**Directions for this task**.
The whole listing that follows, pictures excepted, should be printed again exactly as given.
[Data listing Boundary: Start]
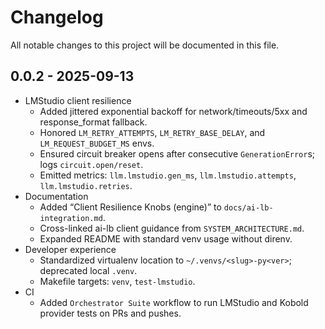 # Changelog

All notable changes to this project will be documented in this file.

## 0.0.2 - 2025-09-13

- LMStudio client resilience
  - Added jittered exponential backoff for network/timeouts/5xx and response_format fallback.
  - Honored `LM_RETRY_ATTEMPTS`, `LM_RETRY_BASE_DELAY`, and `LM_REQUEST_BUDGET_MS` envs.
  - Ensured circuit breaker opens after consecutive `GenerationError`s; logs `circuit.open/reset`.
  - Emitted metrics: `llm.lmstudio.gen_ms`, `llm.lmstudio.attempts`, `llm.lmstudio.retries`.
- Documentation
  - Added “Client Resilience Knobs (engine)” to `docs/ai-lb-integration.md`.
  - Cross-linked ai-lb client guidance from `SYSTEM_ARCHITECTURE.md`.
  - Expanded README with standard venv usage without direnv.
- Developer experience
  - Standardized virtualenv location to `~/.venvs/<slug>-py<ver>`; deprecated local `.venv`.
  - Makefile targets: `venv`, `test-lmstudio`.
- CI
  - Added `Orchestrator Suite` workflow to run LMStudio and Kobold provider tests on PRs and pushes.
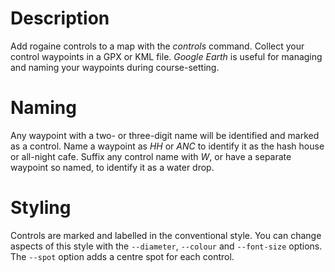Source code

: # Description

Add rogaine controls to a map with the *controls* command. Collect your control waypoints in a GPX or KML file. *Google Earth* is useful for managing and naming your waypoints during course-setting.

# Naming
Any waypoint with a two- or three-digit name will be identified and marked as a control. Name a waypoint as *HH* or *ANC* to identify it as the hash house or all-night cafe. Suffix any control name with *W*, or have a separate waypoint so named, to identify it as a water drop.

# Styling
Controls are marked and labelled in the conventional style. You can change aspects of this style with the `--diameter`, `--colour` and `--font-size` options. The `--spot` option adds a centre spot for each control.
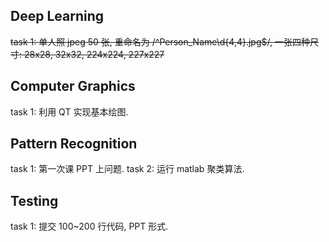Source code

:## Deep Learning

~~task 1: 单人照 jpeg 50 张, 重命名为 /^Person_Name\d{4,4}\.jpg$/, 一张四种尺寸: 28x28, 32x32, 224x224, 227x227~~

## Computer Graphics

task 1: 利用 QT 实现基本绘图.

## Pattern Recognition

task 1: 第一次课 PPT 上问题.
task 2: 运行 matlab 聚类算法.

## Testing

task 1: 提交 100~200 行代码, PPT 形式.

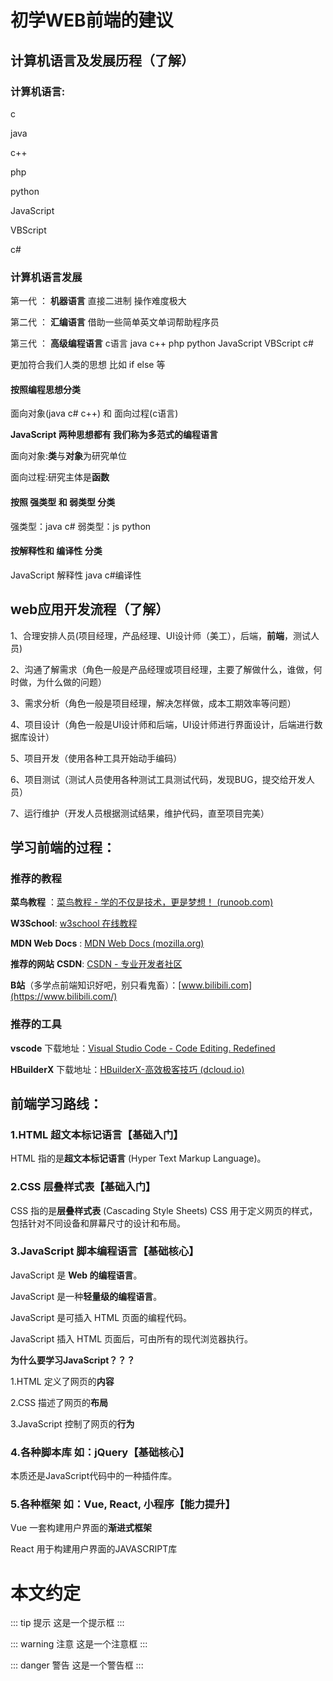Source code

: # 初学WEB前端的建议
## 计算机语言及发展历程（了解）
### 计算机语言:
c

java

c++

php

python

JavaScript

VBScript

c#

### 计算机语言发展
第一代 ： **机器语言** 直接二进制 操作难度极大

第二代 ： **汇编语言** 借助一些简单英文单词帮助程序员

第三代 ： **高级编程语言** c语言 java c++ php python JavaScript VBScript c#

更加符合我们人类的思想 比如 if else 等

#### 按照编程思想分类
面向对象(java c# c++) 和 面向过程(c语言)

**JavaScript 两种思想都有 我们称为多范式的编程语言**

面向对象:**类**与**对象**为研究单位

面向过程:研究主体是**函数**

#### 按照 强类型 和 弱类型 分类
强类型：java c# 弱类型：js python

#### 按解释性和 编译性 分类
JavaScript 解释性 java c#编译性

## web应用开发流程（了解）
1、合理安排人员(项目经理，产品经理、UI设计师（美工），后端，**前端**，测试人员)

2、沟通了解需求（角色一般是产品经理或项目经理，主要了解做什么，谁做，何时做，为什么做的问题）

3、需求分析（角色一般是项目经理，解决怎样做，成本工期效率等问题）

4、项目设计（角色一般是UI设计师和后端，UI设计师进行界面设计，后端进行数据库设计）

5、项目开发（使用各种工具开始动手编码）

6、项目测试（测试人员使用各种测试工具测试代码，发现BUG，提交给开发人员）

7、运行维护（开发人员根据测试结果，维护代码，直至项目完美）

## 学习前端的过程：
### 推荐的教程
**菜鸟教程** ：[菜鸟教程 - 学的不仅是技术，更是梦想！ (runoob.com)](https://www.runoob.com/)

**W3School**: [w3school 在线教程](https://www.w3school.com.cn/)

**MDN Web Docs** : [MDN Web Docs (mozilla.org)](https://developer.mozilla.org/zh-CN/)

**推荐的网站**
**CSDN**: [CSDN - 专业开发者社区](https://www.csdn.net/)

**B站**（多学点前端知识好吧，别只看鬼畜）：[www.bilibili.com](https://www.bilibili.com/)

### 推荐的工具
**vscode** 下载地址：[Visual Studio Code - Code Editing. Redefined](https://code.visualstudio.com/)

**HBuilderX** 下载地址：[HBuilderX-高效极客技巧 (dcloud.io)](https://dcloud.io/hbuilderx.html)

## 前端学习路线：

### 1.HTML 超文本标记语言【基础入门】

HTML 指的是**超文本标记语言** (Hyper Text Markup Language)。

### 2.CSS 层叠样式表【基础入门】

CSS 指的是**层叠样式表** (Cascading Style Sheets) CSS 用于定义网页的样式，包括针对不同设备和屏幕尺寸的设计和布局。

### 3.JavaScript 脚本编程语言【基础核心】

JavaScript 是 **Web 的编程语言**。

JavaScript 是一种**轻量级的编程语言**。

JavaScript 是可插入 HTML 页面的编程代码。

JavaScript 插入 HTML 页面后，可由所有的现代浏览器执行。

**为什么要学习JavaScript？？？**

1.HTML 定义了网页的**内容**

2.CSS 描述了网页的**布局**

3.JavaScript 控制了网页的**行为**

### 4.各种脚本库 如：jQuery【基础核心】

本质还是JavaScript代码中的一种插件库。

### 5.各种框架 如：Vue, React, 小程序【能力提升】

Vue 一套构建用户界面的**渐进式框架**

React 用于构建用户界面的JAVASCRIPT库

# 本文约定

::: tip 提示
这是一个提示框
:::

::: warning 注意
这是一个注意框
:::

::: danger 警告
这是一个警告框
:::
[Data listing Boundary: End]
**Response to this task**.
 # Changelog

All notable changes to this project will be documented in this file.

## 0.0.2 - 2025-09-13

- LMStudio client resilience
  - Added jittered exponential backoff for network/timeouts/5xx and response_format fallback.
  - Honored `LM_RETRY_ATTEMPTS`, `LM_RETRY_BASE_DELAY`, and `LM_REQUEST_BUDGET_MS` envs.
  - Ensured circuit breaker opens after consecutive `GenerationError`s; logs `circuit.open/reset`.
  - Emitted metrics: `llm.lmstudio.gen_ms`, `llm.lmstudio.attempts`, `llm.lmstudio.retries`.
- Documentation
  - Added “Client Resilience Knobs (engine)” to `docs/ai-lb-integration.md`.
  - Cross-linked ai-lb client guidance from `SYSTEM_ARCHITECTURE.md`.
  - Expanded README with standard venv usage without direnv.
- Developer experience
  - Standardized virtualenv location to `~/.venvs/<slug>-py<ver>`; deprecated local `.venv`.
  - Makefile targets: `venv`, `test-lmstudio`.
- CI
  - Added `Orchestrator Suite` workflow to run LMStudio and Kobold provider tests on PRs and pushes.
Source code

: # Description

Add rogaine controls to a map with the *controls* command. Collect your control waypoints in a GPX or KML file. *Google Earth* is useful for managing and naming your waypoints during course-setting.

# Naming
Any waypoint with a two- or three-digit name will be identified and marked as a control. Name a waypoint as *HH* or *ANC* to identify it as the hash house or all-night cafe. Suffix any control name with *W*, or have a separate waypoint so named, to identify it as a water drop.

# Styling
Controls are marked and labelled in the conventional style. You can change aspects of this style with the `--diameter`, `--colour` and `--font-size` options. The `--spot` option adds a centre spot for each control.
Source code

:## Deep Learning

~~task 1: 单人照 jpeg 50 张, 重命名为 /^Person_Name\d{4,4}\.jpg$/, 一张四种尺寸: 28x28, 32x32, 224x224, 227x227~~

## Computer Graphics

task 1: 利用 QT 实现基本绘图.

## Pattern Recognition

task 1: 第一次课 PPT 上问题.
task 2: 运行 matlab 聚类算法.

## Testing

task 1: 提交 100~200 行代码, PPT 形式.

Source code

: # 初学WEB前端的建议
## 计算机语言及发展历程（了解）
### 计算机语言:
c

java

c++

php

python

JavaScript

VBScript

c#

### 计算机语言发展
第一代 ： **机器语言** 直接二进制 操作难度极大

第二代 ： **汇编语言** 借助一些简单英文单词帮助程序员

第三代 ： **高级编程语言** c语言 java c++ php python JavaScript VBScript c#

更加符合我们人类的思想 比如 if else 等

#### 按照编程思想分类
面向对象(java c# c++) 和 面向过程(c语言)

**JavaScript 两种思想都有 我们称为多范式的编程语言**

面向对象:**类**与**对象**为研究单位

面向过程:研究主体是**函数**

#### 按照 强类型 和 弱类型 分类
强类型：java c# 弱类型：js python

#### 按解释性和 编译性 分类
JavaScript 解释性 java c#编译性

## web应用开发流程（了解）
1、合理安排人员(项目经理，产品经理、UI设计师（美工），后端，**前端**，测试人员)

2、沟通了解需求（角色一般是产品经理或项目经理，主要了解做什么，谁做，何时做，为什么做的问题）

3、需求分析（角色一般是项目经理，解决怎样做，成本工期效率等问题）

4、项目设计（角色一般是UI设计师和后端，UI设计师进行界面设计，后端进行数据库设计）

5、项目开发（使用各种工具开始动手编码）

6、项目测试（测试人员使用各种测试工具测试代码，发现BUG，提交给开发人员）

7、运行维护（开发人员根据测试结果，维护代码，直至项目完美）

## 学习前端的过程：
### 推荐的教程
**菜鸟教程** ：[菜鸟教程 - 学的不仅是技术，更是梦想！ (runoob.com)](https://www.runoob.com/)

**W3School**: [w3school 在线教程](https://www.w3school.com.cn/)

**MDN Web Docs** : [MDN Web Docs (mozilla.org)](https://developer.mozilla.org/zh-CN/)

**推荐的网站**
**CSDN**: [CSDN - 专业开发者社区](https://www.csdn.net/)

**B站**（多学点前端知识好吧，别只看鬼畜）：[www.bilibili.com](https://www.bilibili.com/)

### 推荐的工具
**vscode** 下载地址：[Visual Studio Code - Code Editing. Redefined](https://code.visualstudio.com/)

**HBuilderX** 下载地址：[HBuilderX-高效极客技巧 (dcloud.io)](https://dcloud.io/hbuilderx.html)

## 前端学习路线：

### 1.HTML 超文本标记语言【基础入门】

HTML 指的是**超文本标记语言** (Hyper Text Markup Language)。

### 2.CSS 层叠样式表【基础入门】

CSS 指的是**层叠样式表** (Cascading Style Sheets) CSS 用于定义网页的样式，包括针对不同设备和屏幕尺寸的设计和布局。

### 3.JavaScript 脚本编程语言【基础核心】

JavaScript 是 **Web 的编程语言**。

JavaScript 是一种**轻量级的编程语言**。

JavaScript 是可插入 HTML 页面的编程代码。

JavaScript 插入 HTML 页面后，可由所有的现代浏览器执行。

**为什么要学习JavaScript？？？**

1.HTML 定义了网页的**内容**

2.CSS 描述了网页的**布局**

3.JavaScript 控制了网页的**行为**

### 4.各种脚本库 如：jQuery【基础核心】

本质还是JavaScript代码中的一种插件库。

### 5.各种框架 如：Vue, React, 小程序【能力提升】

Vue 一套构建用户界面的**渐进式框架**

React 用于构建用户界面的JAVASCRIPT库

# 本文约定

::: tip 提示
这是一个提示框
:::

::: warning 注意
这是一个注意框
:::

::: danger 警告
这是一个警告框
:::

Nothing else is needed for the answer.